Brief 26: FDI and Bribery in Vietnam
EGAP Researcher: Edmund Malesky, Nathan Jensen
Other Authors: Dimitar D. Gueorguiev
Geographical Region: Asia
Research Question: How does a country’s openness to foreign investment impact corruption? Do protected industries in emerging markets encourage the use of bribes?
Preparer: Damaris Colhoun
Background:
According to a New York Times investigative report, between 2002 and 2005, Walmart paid more than $24 million in bribes to Mexican officials, obtaining, in days, permits that typically took months to process. Similar transgressions by the multinational retail giant were found in Brazil, India, and China. And Walmart is not alone. Siemens AG and GlaxoSmithKline have also been cited in high-profile bribery cases. This pattern of corruption in emerging markets is in stark contrast to prevailing research, which suggests foreign investment reduces incentives to bribe. The authors of this study believe there is a good reason for this discrepancy: the research is too “broad-brush,” relying heavily on data aggregated from total foreign investment entering an economy, and as a result, fails to isolate the actual cause of corruption.
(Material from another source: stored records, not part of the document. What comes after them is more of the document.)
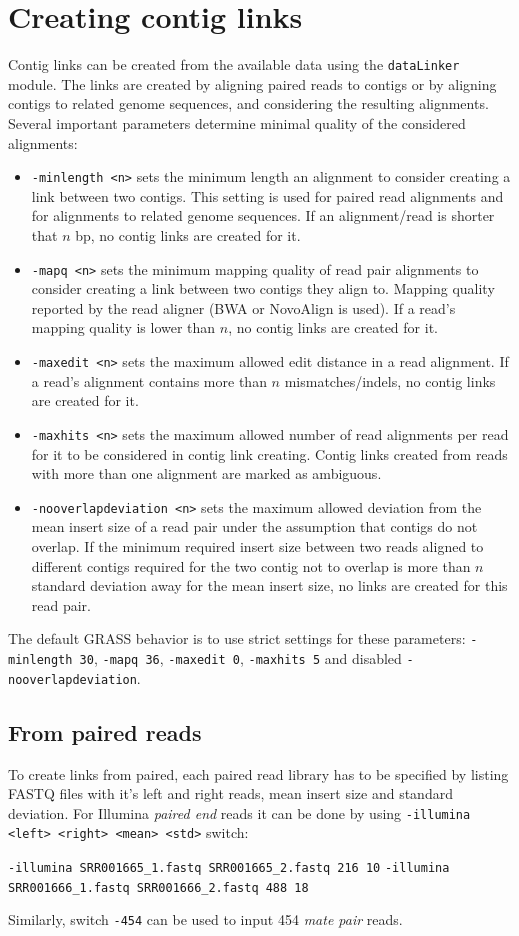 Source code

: \documentclass[12pt, a4paper]{report}
\begin{document}
\section{Creating contig links} 
Contig links can be created from the available data using the \verb=dataLinker= module. The links are created by aligning paired reads to contigs or by aligning contigs to related genome sequences, and considering the resulting alignments. Several important parameters determine minimal quality of the considered alignments:
\begin{itemize}
\item \verb=-minlength <n>= sets the minimum length an alignment to consider creating a link between two contigs. This setting is used for paired read alignments and for alignments to related genome sequences. If an alignment/read is shorter that $n$ bp, no contig links are created for it.
\item \verb=-mapq <n>= sets the minimum mapping quality of read pair alignments to consider creating a link between two contigs they align to. Mapping quality reported by the read aligner (BWA or NovoAlign is used). If a read's mapping quality is lower than $n$, no contig links are created for it.
\item \verb=-maxedit <n>= sets the maximum allowed edit distance in a read alignment. If a read's alignment contains more than $n$ mismatches/indels, no contig links are created for it.
\item \verb=-maxhits <n>= sets the maximum allowed number of read alignments per read for it to be considered in contig link creating. Contig links created from reads with more than one alignment are marked as ambiguous.
\item \verb=-nooverlapdeviation <n>= sets the maximum allowed deviation from the mean insert size of a read pair under the assumption that contigs do not overlap. If the minimum required insert size between two reads aligned to different contigs required for the two contig not to overlap is more than $n$ standard deviation away for the mean insert size, no links are created for this read pair.
\end{itemize}

The default GRASS behavior is to use strict settings for these parameters: \verb=-minlength 30=, \verb=-mapq 36=, \verb=-maxedit 0=, \verb=-maxhits 5= and disabled \verb=-nooverlapdeviation=.

\subsection{From paired reads}
To create links from paired, each paired read library has to be specified by listing FASTQ files with it's left and right reads, mean insert size and standard deviation. For Illumina \emph{paired end} reads it can be done by using \verb=-illumina <left> <right> <mean> <std>= switch:
\begin{center}
\verb=-illumina SRR001665_1.fastq SRR001665_2.fastq 216 10=
\verb=-illumina SRR001666_1.fastq SRR001666_2.fastq 488 18=
\end{center}
Similarly, switch \verb=-454= can be used to input 454 \emph{mate pair} reads.
\end{document}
To demonstrate their point, researchers turned to Vietnam, an illuminating test case for three reasons: its communist past and relatively recent, incomplete liberalization; its high rate of reported corruption; and, the bilateral trade agreements it signed in 2000 and 2006. These agreements–the first with the United States and the second with the World Trade Organization–were not implemented uniformly: some sectors remained closed entirely to foreign firms while others required special approval from the prime minister’s office, known as “Group A” projects. According to Vietnam’s Common Investment Law, Group A restrictions applied to all sectors that have an impact on national defense, security, social order, safety, and public health. These sectors are dominated by state-owned enterprises and, not coincidentally, offer greater potential gain, with fewer enterprises competing and profit margins 13% higher than unrestricted sectors. This promise of profitability theoretically incentivizes foreign enterprises to “pay for the privilege.” It also gave researchers an opportunity: by comparing the registration activity of domestic and foreign firms in both restricted and unrestricted sectors, they could get past abstract perceptions of corruption and track actual behavior in paying bribes.
Research Design:
To test their theory, researchers employed original, firm-level survey experiments, conducted annually for three years starting in 2010. More than 19,000 domestic firms and nearly 4,000 foreign investment enterprises were contacted, all of which had registered after 2000. These firms were randomly divided into two groups: those who’d receive “form A” and those who’d receive “form B”. Both forms contained a list of four common activities related to business registration– “Hired a local consulting/law firm to obtain the license…” being one example. But only “form B” contained an activity related to bribery: “Paid informal charge to expedite procedures.” The interviewer and researcher were not aware which form a specific firm received and the firm was only asked to identify the number of activities they participated in. As a result, respondents could reveal critical information without fear, removing the threat of firms lying in order to avoid incriminating themselves.
Results:
Consistent with researchers’ hypothesis, there is very little difference between the bribe activity of foreign and domestic firms in unrestricted sectors, with 18% of foreign firms and 21% of domestic firms answering “yes” to the form B “informal charge” question. Group A projects, however, told a very different story. Domestic firms paid bribes at roughly the same rate in restricted sectors as they did in unrestricted sectors, an unsurprising result considering that most restricted sectors in the analysis were completely open to domestic investment. On the other hand, foreign enterprises required to go through the prime minister’s office paid bribes 48% of the time, a shockingly high rate.
Policy Implications:
This study demonstrates that corruption, like other business activities, is nuanced, a two-way street where behavior is dictated by expected gains by both parties: foreign enterprises and the officials they bribe. It is not simply an additional tax on doing business. Vietnam incentivizes foreign investors to pay for the privilege of doing business in the nation’s most profitable sectors. By removing restrictions, the value of bribing would be reduced. The overall registration bribe rate in Vietnam is 19.4%. Researchers estimate that if the government removed all remaining restrictions on foreign investment, that rate would fall to 16.6%. Vietnam resembles many other liberalizing economies that have state owned enterprises operating alongside private domestic and foreign companies. By instituting entry restrictions to help cultivate state businesses, they have also encouraged foreign enterprises to bribe their way into guaranteed profits.